An interesting aspect of the Swift Lat deck is that the shell is almost entirely within Shaper cards, except of course for the Swift. This allows a lot of freedom to tune the deck to personal playstyle or specific metas. I have gathered placements of other Swift Lat players at worlds, and some guest comments on their particular version.

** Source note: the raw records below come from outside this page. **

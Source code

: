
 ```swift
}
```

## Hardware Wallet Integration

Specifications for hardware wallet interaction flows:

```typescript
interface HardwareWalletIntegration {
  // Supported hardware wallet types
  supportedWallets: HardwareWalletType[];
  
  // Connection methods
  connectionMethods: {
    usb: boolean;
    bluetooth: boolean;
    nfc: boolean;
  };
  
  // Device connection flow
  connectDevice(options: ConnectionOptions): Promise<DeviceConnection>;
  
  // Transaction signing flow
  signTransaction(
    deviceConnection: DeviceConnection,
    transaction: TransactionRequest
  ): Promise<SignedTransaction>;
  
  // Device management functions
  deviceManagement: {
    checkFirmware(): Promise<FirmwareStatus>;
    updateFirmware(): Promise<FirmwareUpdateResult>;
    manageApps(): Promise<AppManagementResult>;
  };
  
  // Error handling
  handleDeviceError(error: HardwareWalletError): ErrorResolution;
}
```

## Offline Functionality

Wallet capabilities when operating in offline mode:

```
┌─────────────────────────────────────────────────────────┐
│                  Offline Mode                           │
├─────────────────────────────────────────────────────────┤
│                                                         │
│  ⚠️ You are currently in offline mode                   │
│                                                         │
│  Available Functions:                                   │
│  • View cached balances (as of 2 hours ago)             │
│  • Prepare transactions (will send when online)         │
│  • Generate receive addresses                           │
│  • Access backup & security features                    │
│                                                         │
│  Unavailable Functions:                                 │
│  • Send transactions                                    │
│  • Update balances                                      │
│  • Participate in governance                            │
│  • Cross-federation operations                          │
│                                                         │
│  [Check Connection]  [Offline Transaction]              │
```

DeeR (2nd place). On breaker suite and econ options:
As a template I used Sokka’s Lat deck. I wanted to tweak it for the Aginfusion matchup, so I wanted a real, but cheap, barrier breaker that had good numbers against Bran and was cheap (Gauss) and a real sentry breaker that had good numbers against anansi (Echelon). I knew I wanted Swift, so I needed to cut one influence slot — that was the Hannah, since Swift does a similar thing. For the Aginfusion matchup, I was fine sacrificing a bit of power for consistency, so I replaced a Sure Gamble with a Telework and a Diesel with the Dr. Nuka. Stoneship is better than Diesel in Lat because of the kill matchup and because it gives you hand size control (making it essentially diesel 2/3 of the time). Every other econ card is better than Sure Gamble because Lat can sometimes get poor. I swapped Unity with Euler, because I think Euler is better against Aginf, breaking M.I.C. and Vampy for free on the turn it’s installed with K2CP. Unity also basically guarantees you will not be getting through a gatekeeper in the early game, which really messes with the tempo war. With the bonus slots given from dropping 1 console slot and Hannah, I added a third overclock and Bahia for Swift synergy (and Swift Bahia does a fun Hannah impression against kill decks).

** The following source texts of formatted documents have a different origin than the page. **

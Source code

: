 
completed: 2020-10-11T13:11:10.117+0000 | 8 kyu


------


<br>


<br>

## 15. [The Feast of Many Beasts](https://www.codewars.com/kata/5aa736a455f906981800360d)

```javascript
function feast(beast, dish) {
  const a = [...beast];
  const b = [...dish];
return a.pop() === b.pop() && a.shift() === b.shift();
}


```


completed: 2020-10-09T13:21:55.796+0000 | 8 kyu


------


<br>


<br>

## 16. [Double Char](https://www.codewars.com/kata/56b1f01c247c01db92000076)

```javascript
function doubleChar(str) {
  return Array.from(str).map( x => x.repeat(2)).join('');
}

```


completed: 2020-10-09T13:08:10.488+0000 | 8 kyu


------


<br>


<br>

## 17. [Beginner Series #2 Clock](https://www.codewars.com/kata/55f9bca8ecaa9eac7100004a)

Jai (7th place) on breaker suite:
The different Lat builds that emerged at Worlds showed that there was no strong consensus on the optimal breaker suite - though that is a question that might be best answered by examining your local meta! We chose to go with a simple Cleaver Turbine rig, though other options like Buzzsaw and Gauss also appeared and had their own various appeals. I almost panicked and threw in a Hush on the morning of the event! The eventual mitigating factors were - only being on 2 Simulchip, and floating 1 random inf after reverting Cleaver to Propeller. I could stomach a 46 card deck, but 48 after Hush+Chip+Pinhole/Bahia was too much for me to contemplate. Even though I did face Sokka's BTL in Swiss, I didn't end up needing it, which was a relief!
tzeentchling (8th place) on keeping Turbine in the Unity/Echelon/Propeller breaker suite and Inside Job (AlPi approves):
Turbine is really the 46th card in the deck, and mostly there for specific matchups where S5 Echelon is useful. There is value in making Revolver S3 and Propeller S2 to save money/power counters, so it doubles as an econ card. Using a single Propeller to get through two Bran in a row without having to Simulchip it can be fairly significant. It also let me break a S12 Logjam against Sokka using Propeller and Stoneship for only 3 credits. Inside Job is, imo, the superior 3-influence Criminal card to splash over Bravado. Bravado is 3 , maybe 4, net credits, while Inside Job can get you past a big piece of ice/an ice with on-encounter effect on a crucial turn where money isn't enough. Corps don't often expect it and so they'll mislayer their defenses. I usually save it until later in the game and it's great on Deep Dive turns to force corps to rez multiple pieces of ice trying to keep you out.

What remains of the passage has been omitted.